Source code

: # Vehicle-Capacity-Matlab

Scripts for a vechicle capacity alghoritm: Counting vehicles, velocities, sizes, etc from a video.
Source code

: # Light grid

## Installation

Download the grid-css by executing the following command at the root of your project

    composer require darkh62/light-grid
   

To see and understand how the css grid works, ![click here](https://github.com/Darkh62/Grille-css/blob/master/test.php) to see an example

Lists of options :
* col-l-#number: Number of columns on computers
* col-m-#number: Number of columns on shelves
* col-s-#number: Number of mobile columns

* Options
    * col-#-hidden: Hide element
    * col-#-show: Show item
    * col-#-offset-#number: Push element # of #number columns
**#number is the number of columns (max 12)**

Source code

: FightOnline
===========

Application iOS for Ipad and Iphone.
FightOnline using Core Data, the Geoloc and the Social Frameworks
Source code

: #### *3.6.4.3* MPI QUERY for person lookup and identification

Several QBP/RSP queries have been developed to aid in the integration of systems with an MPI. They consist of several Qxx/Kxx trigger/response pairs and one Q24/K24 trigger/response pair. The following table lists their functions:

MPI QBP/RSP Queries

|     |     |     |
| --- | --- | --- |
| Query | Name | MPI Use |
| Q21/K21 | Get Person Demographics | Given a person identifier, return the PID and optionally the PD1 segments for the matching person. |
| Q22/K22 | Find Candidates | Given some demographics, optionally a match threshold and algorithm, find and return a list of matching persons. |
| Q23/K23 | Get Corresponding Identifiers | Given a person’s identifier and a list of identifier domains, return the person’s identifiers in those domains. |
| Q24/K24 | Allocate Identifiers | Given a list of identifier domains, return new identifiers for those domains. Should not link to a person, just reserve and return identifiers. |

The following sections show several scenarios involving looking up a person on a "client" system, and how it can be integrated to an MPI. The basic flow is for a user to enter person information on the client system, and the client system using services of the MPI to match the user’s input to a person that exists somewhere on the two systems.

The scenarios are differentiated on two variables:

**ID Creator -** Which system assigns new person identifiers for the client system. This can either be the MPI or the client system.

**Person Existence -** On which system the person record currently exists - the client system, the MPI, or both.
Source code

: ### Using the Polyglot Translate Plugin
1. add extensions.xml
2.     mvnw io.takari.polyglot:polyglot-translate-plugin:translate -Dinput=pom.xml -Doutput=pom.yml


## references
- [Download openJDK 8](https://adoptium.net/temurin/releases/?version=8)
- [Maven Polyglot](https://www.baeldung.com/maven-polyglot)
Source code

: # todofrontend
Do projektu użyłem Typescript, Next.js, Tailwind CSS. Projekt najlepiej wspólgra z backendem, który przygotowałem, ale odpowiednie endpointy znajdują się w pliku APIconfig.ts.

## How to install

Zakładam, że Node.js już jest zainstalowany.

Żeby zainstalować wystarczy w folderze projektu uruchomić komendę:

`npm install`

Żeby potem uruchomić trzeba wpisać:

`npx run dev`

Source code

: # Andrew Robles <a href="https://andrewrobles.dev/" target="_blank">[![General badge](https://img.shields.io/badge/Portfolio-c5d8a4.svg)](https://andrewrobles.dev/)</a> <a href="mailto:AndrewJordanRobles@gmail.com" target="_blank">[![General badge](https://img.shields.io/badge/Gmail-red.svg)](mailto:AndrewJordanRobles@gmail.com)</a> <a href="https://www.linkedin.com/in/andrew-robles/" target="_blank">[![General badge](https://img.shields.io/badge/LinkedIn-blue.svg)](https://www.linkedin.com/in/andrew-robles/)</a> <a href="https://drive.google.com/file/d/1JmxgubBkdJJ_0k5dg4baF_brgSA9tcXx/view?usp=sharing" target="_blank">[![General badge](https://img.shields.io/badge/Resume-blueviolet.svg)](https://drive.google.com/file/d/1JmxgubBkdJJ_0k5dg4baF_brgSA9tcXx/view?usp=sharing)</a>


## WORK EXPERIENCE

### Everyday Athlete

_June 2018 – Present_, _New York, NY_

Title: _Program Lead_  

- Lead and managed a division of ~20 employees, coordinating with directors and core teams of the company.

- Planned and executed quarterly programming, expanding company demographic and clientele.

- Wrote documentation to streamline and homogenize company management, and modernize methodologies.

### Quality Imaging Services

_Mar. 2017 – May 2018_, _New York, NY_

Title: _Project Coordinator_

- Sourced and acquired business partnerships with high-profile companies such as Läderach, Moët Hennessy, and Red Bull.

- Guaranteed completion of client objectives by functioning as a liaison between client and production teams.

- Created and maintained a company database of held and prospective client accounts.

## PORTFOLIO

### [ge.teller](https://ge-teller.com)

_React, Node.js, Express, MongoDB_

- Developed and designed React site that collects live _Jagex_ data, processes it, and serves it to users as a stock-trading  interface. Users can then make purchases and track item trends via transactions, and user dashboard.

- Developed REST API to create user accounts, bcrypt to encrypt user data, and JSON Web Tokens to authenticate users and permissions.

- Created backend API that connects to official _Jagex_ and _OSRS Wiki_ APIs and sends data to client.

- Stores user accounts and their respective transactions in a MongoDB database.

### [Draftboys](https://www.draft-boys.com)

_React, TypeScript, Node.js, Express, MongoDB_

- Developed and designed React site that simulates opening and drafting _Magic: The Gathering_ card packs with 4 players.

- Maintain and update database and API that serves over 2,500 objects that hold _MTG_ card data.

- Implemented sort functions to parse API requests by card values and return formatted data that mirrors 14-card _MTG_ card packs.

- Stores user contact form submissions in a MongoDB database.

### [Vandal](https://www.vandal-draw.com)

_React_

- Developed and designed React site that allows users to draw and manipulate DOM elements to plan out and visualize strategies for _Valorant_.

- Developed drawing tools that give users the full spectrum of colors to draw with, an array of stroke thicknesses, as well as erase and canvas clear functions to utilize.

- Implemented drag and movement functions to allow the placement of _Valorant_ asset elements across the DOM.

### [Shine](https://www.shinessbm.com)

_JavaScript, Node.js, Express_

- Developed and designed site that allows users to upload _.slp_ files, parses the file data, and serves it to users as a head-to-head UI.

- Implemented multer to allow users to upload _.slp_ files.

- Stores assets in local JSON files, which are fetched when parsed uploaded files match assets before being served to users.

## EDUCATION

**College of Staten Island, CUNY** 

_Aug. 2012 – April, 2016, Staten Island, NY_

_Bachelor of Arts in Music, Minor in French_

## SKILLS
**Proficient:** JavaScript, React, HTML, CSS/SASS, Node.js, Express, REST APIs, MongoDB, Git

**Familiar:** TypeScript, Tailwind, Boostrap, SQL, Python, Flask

----------

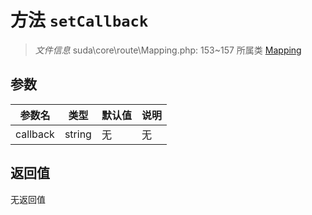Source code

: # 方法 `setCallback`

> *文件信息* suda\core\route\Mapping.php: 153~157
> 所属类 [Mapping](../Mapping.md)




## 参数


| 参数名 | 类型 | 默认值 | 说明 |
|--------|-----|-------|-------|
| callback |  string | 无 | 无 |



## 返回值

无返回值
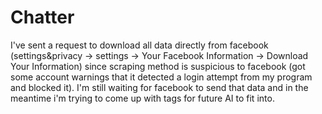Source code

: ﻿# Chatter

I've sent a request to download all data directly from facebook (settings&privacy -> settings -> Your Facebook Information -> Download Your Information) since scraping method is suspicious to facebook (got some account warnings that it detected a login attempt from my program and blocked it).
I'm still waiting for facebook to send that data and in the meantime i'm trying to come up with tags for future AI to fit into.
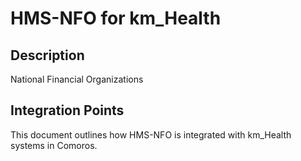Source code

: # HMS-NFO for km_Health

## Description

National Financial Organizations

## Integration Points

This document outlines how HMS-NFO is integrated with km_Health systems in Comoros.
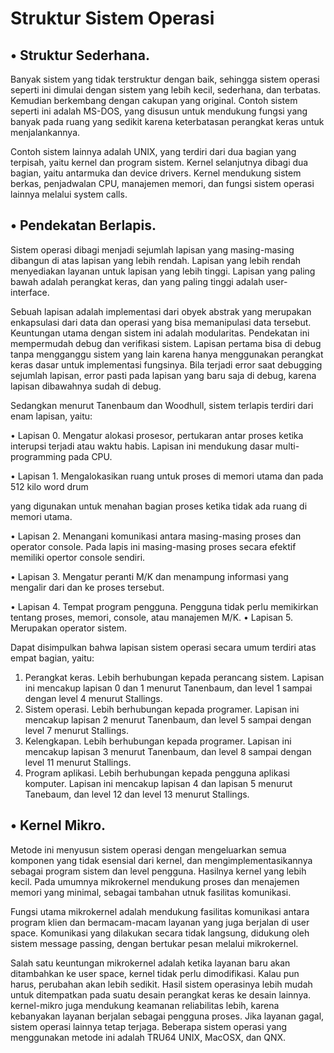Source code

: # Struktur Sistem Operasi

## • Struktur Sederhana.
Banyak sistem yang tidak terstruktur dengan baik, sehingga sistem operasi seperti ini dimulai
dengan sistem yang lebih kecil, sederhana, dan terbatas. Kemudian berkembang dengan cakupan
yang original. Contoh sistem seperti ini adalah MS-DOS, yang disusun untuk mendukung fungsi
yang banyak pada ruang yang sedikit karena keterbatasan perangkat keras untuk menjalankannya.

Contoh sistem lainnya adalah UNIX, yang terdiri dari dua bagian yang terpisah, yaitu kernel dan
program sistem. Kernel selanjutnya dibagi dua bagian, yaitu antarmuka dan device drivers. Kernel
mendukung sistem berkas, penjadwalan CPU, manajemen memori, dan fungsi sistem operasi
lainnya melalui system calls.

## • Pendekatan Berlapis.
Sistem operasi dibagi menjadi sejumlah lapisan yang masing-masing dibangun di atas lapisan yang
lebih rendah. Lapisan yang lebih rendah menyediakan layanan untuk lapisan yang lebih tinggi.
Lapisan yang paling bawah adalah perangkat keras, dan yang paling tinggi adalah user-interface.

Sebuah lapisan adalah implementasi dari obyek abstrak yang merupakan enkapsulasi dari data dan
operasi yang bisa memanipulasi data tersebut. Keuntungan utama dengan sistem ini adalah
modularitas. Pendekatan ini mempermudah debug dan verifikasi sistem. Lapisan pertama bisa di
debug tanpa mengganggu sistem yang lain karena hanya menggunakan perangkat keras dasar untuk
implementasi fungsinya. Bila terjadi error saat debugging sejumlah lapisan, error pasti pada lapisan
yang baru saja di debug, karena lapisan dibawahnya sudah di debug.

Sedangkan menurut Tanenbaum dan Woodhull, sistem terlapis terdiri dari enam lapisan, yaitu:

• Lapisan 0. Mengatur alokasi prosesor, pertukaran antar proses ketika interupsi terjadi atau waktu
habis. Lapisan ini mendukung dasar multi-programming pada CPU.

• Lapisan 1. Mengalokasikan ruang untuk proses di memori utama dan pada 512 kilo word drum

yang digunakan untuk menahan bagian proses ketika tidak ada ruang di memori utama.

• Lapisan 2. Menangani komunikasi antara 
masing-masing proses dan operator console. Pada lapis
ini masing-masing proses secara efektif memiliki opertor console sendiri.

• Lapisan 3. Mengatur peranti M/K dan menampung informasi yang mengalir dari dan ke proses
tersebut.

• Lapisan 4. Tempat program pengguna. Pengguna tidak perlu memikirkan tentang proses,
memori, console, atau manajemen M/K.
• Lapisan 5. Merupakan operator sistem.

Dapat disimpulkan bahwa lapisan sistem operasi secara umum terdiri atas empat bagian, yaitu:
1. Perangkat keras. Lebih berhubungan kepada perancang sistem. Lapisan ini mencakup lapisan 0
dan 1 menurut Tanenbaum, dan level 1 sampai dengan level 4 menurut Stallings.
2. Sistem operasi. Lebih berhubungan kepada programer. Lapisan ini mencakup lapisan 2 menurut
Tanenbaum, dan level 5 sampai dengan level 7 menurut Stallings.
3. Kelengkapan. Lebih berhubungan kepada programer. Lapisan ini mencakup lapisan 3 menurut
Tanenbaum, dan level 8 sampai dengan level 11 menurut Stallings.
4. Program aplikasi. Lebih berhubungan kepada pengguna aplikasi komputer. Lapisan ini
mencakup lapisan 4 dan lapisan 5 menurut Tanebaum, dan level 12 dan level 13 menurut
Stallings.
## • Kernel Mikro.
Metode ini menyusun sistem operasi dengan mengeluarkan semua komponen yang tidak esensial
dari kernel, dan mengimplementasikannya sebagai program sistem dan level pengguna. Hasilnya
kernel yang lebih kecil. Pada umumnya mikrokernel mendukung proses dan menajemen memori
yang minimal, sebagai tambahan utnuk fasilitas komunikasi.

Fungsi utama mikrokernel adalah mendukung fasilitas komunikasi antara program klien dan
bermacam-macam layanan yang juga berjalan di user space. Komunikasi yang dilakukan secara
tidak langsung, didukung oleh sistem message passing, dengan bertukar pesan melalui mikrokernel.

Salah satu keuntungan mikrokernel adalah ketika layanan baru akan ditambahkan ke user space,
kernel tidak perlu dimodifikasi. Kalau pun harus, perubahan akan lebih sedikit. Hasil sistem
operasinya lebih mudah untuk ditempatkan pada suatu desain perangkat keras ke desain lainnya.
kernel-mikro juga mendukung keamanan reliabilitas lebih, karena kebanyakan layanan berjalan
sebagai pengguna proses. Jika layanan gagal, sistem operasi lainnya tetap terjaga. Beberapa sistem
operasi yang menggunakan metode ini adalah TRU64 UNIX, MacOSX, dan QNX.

----------

In the records above, locate each line with the word "sedikit". Copy all such lines.

◆ **WRITTEN ANSWER**:
yang banyak pada ruang yang sedikit karena keterbatasan perangkat keras untuk menjalankannya.
kernel tidak perlu dimodifikasi. Kalau pun harus, perubahan akan lebih sedikit. Hasil sistem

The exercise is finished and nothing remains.